▶ Task:
Print all of the records. Exclude the images.

▶ Exercise material:
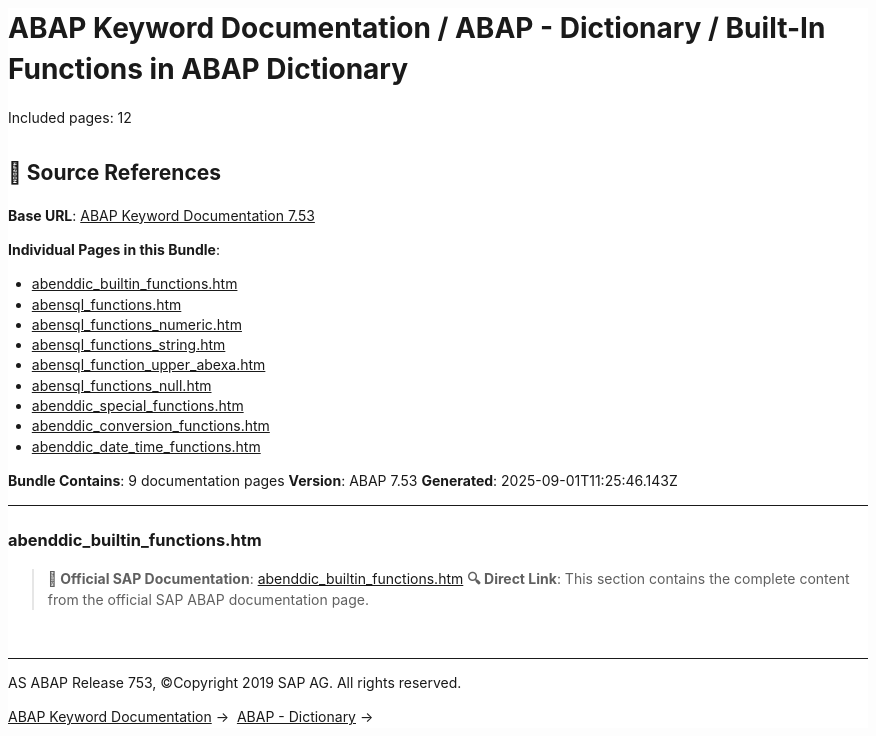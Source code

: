 # ABAP Keyword Documentation / ABAP - Dictionary / Built-In Functions in ABAP Dictionary

Included pages: 12



## 🔗 Source References

**Base URL**: [ABAP Keyword Documentation 7.53](https://help.sap.com/doc/abapdocu_753_index_htm/7.53/en-US/index.htm)

**Individual Pages in this Bundle**:
- [abenddic_builtin_functions.htm](https://help.sap.com/doc/abapdocu_753_index_htm/7.53/en-US/abenddic_builtin_functions.htm)
- [abensql_functions.htm](https://help.sap.com/doc/abapdocu_753_index_htm/7.53/en-US/abensql_functions.htm)
- [abensql_functions_numeric.htm](https://help.sap.com/doc/abapdocu_753_index_htm/7.53/en-US/abensql_functions_numeric.htm)
- [abensql_functions_string.htm](https://help.sap.com/doc/abapdocu_753_index_htm/7.53/en-US/abensql_functions_string.htm)
- [abensql_function_upper_abexa.htm](https://help.sap.com/doc/abapdocu_753_index_htm/7.53/en-US/abensql_function_upper_abexa.htm)
- [abensql_functions_null.htm](https://help.sap.com/doc/abapdocu_753_index_htm/7.53/en-US/abensql_functions_null.htm)
- [abenddic_special_functions.htm](https://help.sap.com/doc/abapdocu_753_index_htm/7.53/en-US/abenddic_special_functions.htm)
- [abenddic_conversion_functions.htm](https://help.sap.com/doc/abapdocu_753_index_htm/7.53/en-US/abenddic_conversion_functions.htm)
- [abenddic_date_time_functions.htm](https://help.sap.com/doc/abapdocu_753_index_htm/7.53/en-US/abenddic_date_time_functions.htm)

**Bundle Contains**: 9 documentation pages
**Version**: ABAP 7.53
**Generated**: 2025-09-01T11:25:46.143Z

---

### abenddic_builtin_functions.htm

> **📖 Official SAP Documentation**: [abenddic_builtin_functions.htm](https://help.sap.com/doc/abapdocu_753_index_htm/7.53/en-US/abenddic_builtin_functions.htm)
> **🔍 Direct Link**: This section contains the complete content from the official SAP ABAP documentation page.


  

* * *

AS ABAP Release 753, ©Copyright 2019 SAP AG. All rights reserved.

[ABAP Keyword Documentation](javascript:call_link\('abenabap.htm'\)) →  [ABAP - Dictionary](javascript:call_link\('abenabap_dictionary.htm'\)) → 
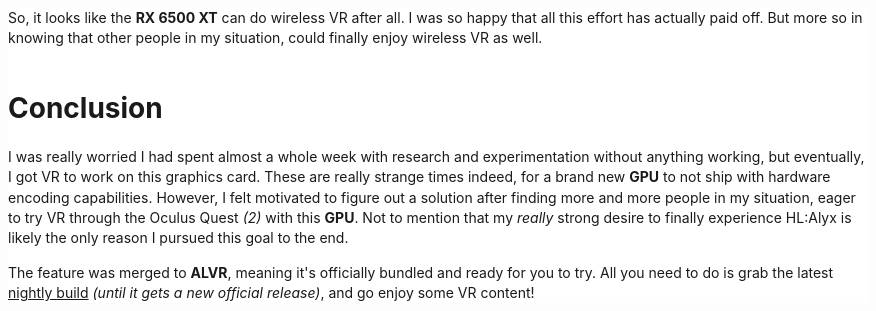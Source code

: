 So, it looks like the **RX 6500 XT** can do wireless VR after all. I was so happy that all this effort has actually paid off. But more so in knowing that other people in my situation, could finally enjoy wireless VR as well.

# Conclusion

I was really worried I had spent almost a whole week with research and experimentation without anything working, but eventually, I got VR to work on this graphics card. These are really strange times indeed, for a brand new **GPU** to not ship with hardware encoding capabilities. However, I felt motivated to figure out a solution after finding more and more people in my situation, eager to try VR through the Oculus Quest *(2)* with this **GPU**. Not to mention that my *really* strong desire to finally experience HL:Alyx is likely the only reason I pursued this goal to the end.

The feature was merged to **ALVR**, meaning it's officially bundled and ready for you to try. All you need to do is grab the latest [nightly build](https://github.com/alvr-org/ALVR-nightly/releases) *(until it gets a new official release)*, and go enjoy some VR content!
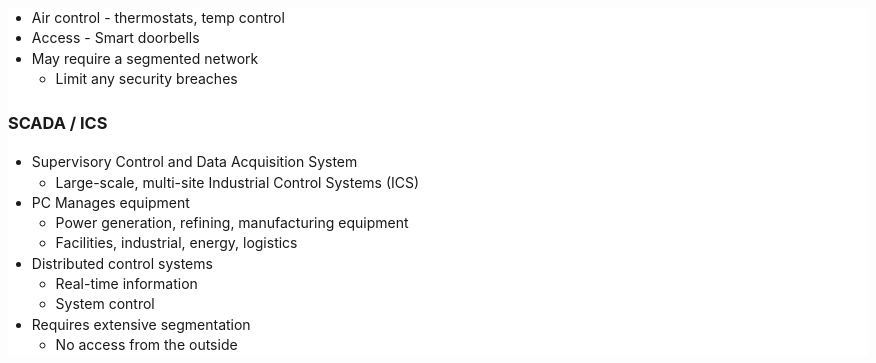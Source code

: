 - Air control - thermostats, temp control
- Access - Smart doorbells
- May require a segmented network
	- Limit any security breaches
### SCADA / ICS
- Supervisory Control and Data Acquisition System
	- Large-scale, multi-site Industrial Control Systems (ICS)
- PC Manages equipment
	- Power generation, refining, manufacturing equipment
	- Facilities, industrial, energy, logistics
- Distributed control systems
	- Real-time information
	- System control
- Requires extensive segmentation
	- No access from the outside
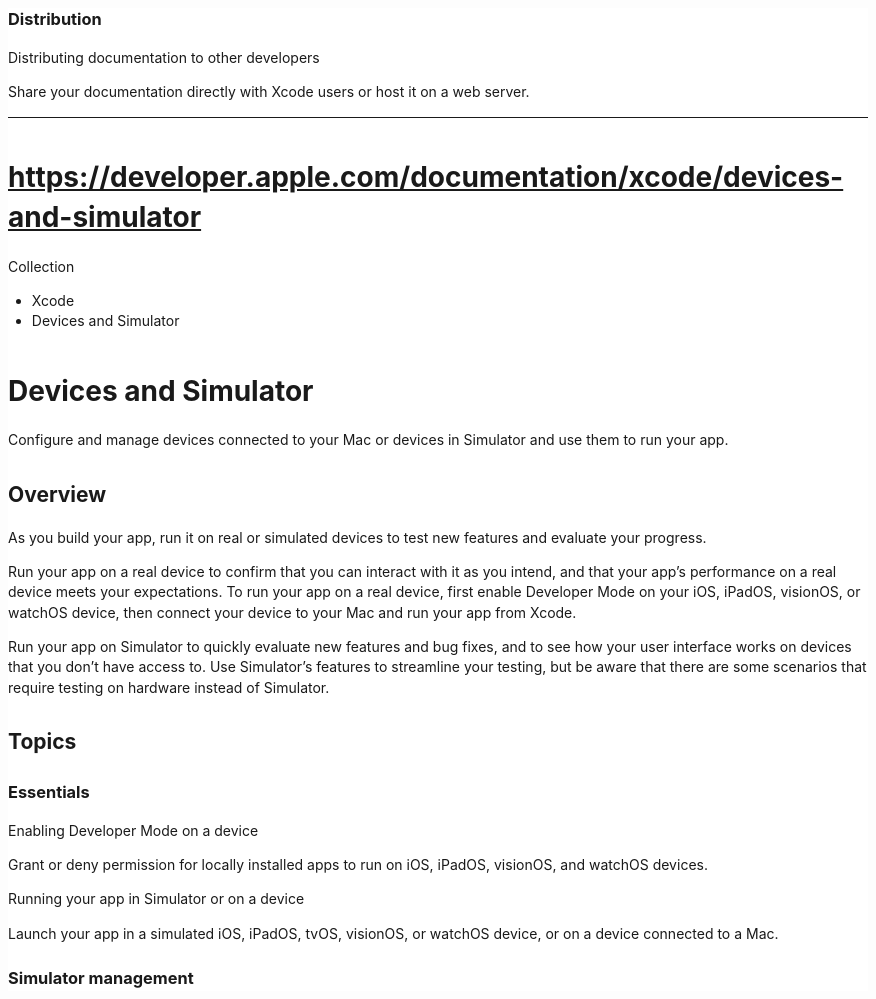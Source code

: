 ### Distribution

Distributing documentation to other developers

Share your documentation directly with Xcode users or host it on a web server.

---

# https://developer.apple.com/documentation/xcode/devices-and-simulator

Collection

- Xcode
- Devices and Simulator

# Devices and Simulator

Configure and manage devices connected to your Mac or devices in Simulator and use them to run your app.

## Overview

As you build your app, run it on real or simulated devices to test new features and evaluate your progress.

Run your app on a real device to confirm that you can interact with it as you intend, and that your app’s performance on a real device meets your expectations. To run your app on a real device, first enable Developer Mode on your iOS, iPadOS, visionOS, or watchOS device, then connect your device to your Mac and run your app from Xcode.

Run your app on Simulator to quickly evaluate new features and bug fixes, and to see how your user interface works on devices that you don’t have access to. Use Simulator’s features to streamline your testing, but be aware that there are some scenarios that require testing on hardware instead of Simulator.

## Topics

### Essentials

Enabling Developer Mode on a device

Grant or deny permission for locally installed apps to run on iOS, iPadOS, visionOS, and watchOS devices.

Running your app in Simulator or on a device

Launch your app in a simulated iOS, iPadOS, tvOS, visionOS, or watchOS device, or on a device connected to a Mac.

### Simulator management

▶ Solution to this problem:
Source code

: # ABAP Keyword Documentation / ABAP - Dictionary / Built-In Functions in ABAP Dictionary

Included pages: 12



## 🔗 Source References

**Base URL**: [ABAP Keyword Documentation 7.53](https://help.sap.com/doc/abapdocu_753_index_htm/7.53/en-US/index.htm)

**Individual Pages in this Bundle**:
- [abenddic_builtin_functions.htm](https://help.sap.com/doc/abapdocu_753_index_htm/7.53/en-US/abenddic_builtin_functions.htm)
- [abensql_functions.htm](https://help.sap.com/doc/abapdocu_753_index_htm/7.53/en-US/abensql_functions.htm)
- [abensql_functions_numeric.htm](https://help.sap.com/doc/abapdocu_753_index_htm/7.53/en-US/abensql_functions_numeric.htm)
- [abensql_functions_string.htm](https://help.sap.com/doc/abapdocu_753_index_htm/7.53/en-US/abensql_functions_string.htm)
- [abensql_function_upper_abexa.htm](https://help.sap.com/doc/abapdocu_753_index_htm/7.53/en-US/abensql_function_upper_abexa.htm)
- [abensql_functions_null.htm](https://help.sap.com/doc/abapdocu_753_index_htm/7.53/en-US/abensql_functions_null.htm)
- [abenddic_special_functions.htm](https://help.sap.com/doc/abapdocu_753_index_htm/7.53/en-US/abenddic_special_functions.htm)
- [abenddic_conversion_functions.htm](https://help.sap.com/doc/abapdocu_753_index_htm/7.53/en-US/abenddic_conversion_functions.htm)
- [abenddic_date_time_functions.htm](https://help.sap.com/doc/abapdocu_753_index_htm/7.53/en-US/abenddic_date_time_functions.htm)

**Bundle Contains**: 9 documentation pages
**Version**: ABAP 7.53
**Generated**: 2025-09-01T11:25:46.143Z

---

### abenddic_builtin_functions.htm

> **📖 Official SAP Documentation**: [abenddic_builtin_functions.htm](https://help.sap.com/doc/abapdocu_753_index_htm/7.53/en-US/abenddic_builtin_functions.htm)
> **🔍 Direct Link**: This section contains the complete content from the official SAP ABAP documentation page.


  

* * *

AS ABAP Release 753, ©Copyright 2019 SAP AG. All rights reserved.

[ABAP Keyword Documentation](javascript:call_link\('abenabap.htm'\)) →  [ABAP - Dictionary](javascript:call_link\('abenabap_dictionary.htm'\)) → 
Source code

: So, it looks like the **RX 6500 XT** can do wireless VR after all. I was so happy that all this effort has actually paid off. But more so in knowing that other people in my situation, could finally enjoy wireless VR as well.

# Conclusion

I was really worried I had spent almost a whole week with research and experimentation without anything working, but eventually, I got VR to work on this graphics card. These are really strange times indeed, for a brand new **GPU** to not ship with hardware encoding capabilities. However, I felt motivated to figure out a solution after finding more and more people in my situation, eager to try VR through the Oculus Quest *(2)* with this **GPU**. Not to mention that my *really* strong desire to finally experience HL:Alyx is likely the only reason I pursued this goal to the end.

The feature was merged to **ALVR**, meaning it's officially bundled and ready for you to try. All you need to do is grab the latest [nightly build](https://github.com/alvr-org/ALVR-nightly/releases) *(until it gets a new official release)*, and go enjoy some VR content!
Source code

: - Air control - thermostats, temp control
- Access - Smart doorbells
- May require a segmented network
	- Limit any security breaches
### SCADA / ICS
- Supervisory Control and Data Acquisition System
	- Large-scale, multi-site Industrial Control Systems (ICS)
- PC Manages equipment
	- Power generation, refining, manufacturing equipment
	- Facilities, industrial, energy, logistics
- Distributed control systems
	- Real-time information
	- System control
- Requires extensive segmentation
	- No access from the outside
Source code

: ### Distribution

Distributing documentation to other developers

Share your documentation directly with Xcode users or host it on a web server.

---

# https://developer.apple.com/documentation/xcode/devices-and-simulator

Collection

- Xcode
- Devices and Simulator

# Devices and Simulator

Configure and manage devices connected to your Mac or devices in Simulator and use them to run your app.

## Overview

As you build your app, run it on real or simulated devices to test new features and evaluate your progress.

Run your app on a real device to confirm that you can interact with it as you intend, and that your app’s performance on a real device meets your expectations. To run your app on a real device, first enable Developer Mode on your iOS, iPadOS, visionOS, or watchOS device, then connect your device to your Mac and run your app from Xcode.

Run your app on Simulator to quickly evaluate new features and bug fixes, and to see how your user interface works on devices that you don’t have access to. Use Simulator’s features to streamline your testing, but be aware that there are some scenarios that require testing on hardware instead of Simulator.

## Topics

### Essentials

Enabling Developer Mode on a device

Grant or deny permission for locally installed apps to run on iOS, iPadOS, visionOS, and watchOS devices.

Running your app in Simulator or on a device

Launch your app in a simulated iOS, iPadOS, tvOS, visionOS, or watchOS device, or on a device connected to a Mac.

### Simulator management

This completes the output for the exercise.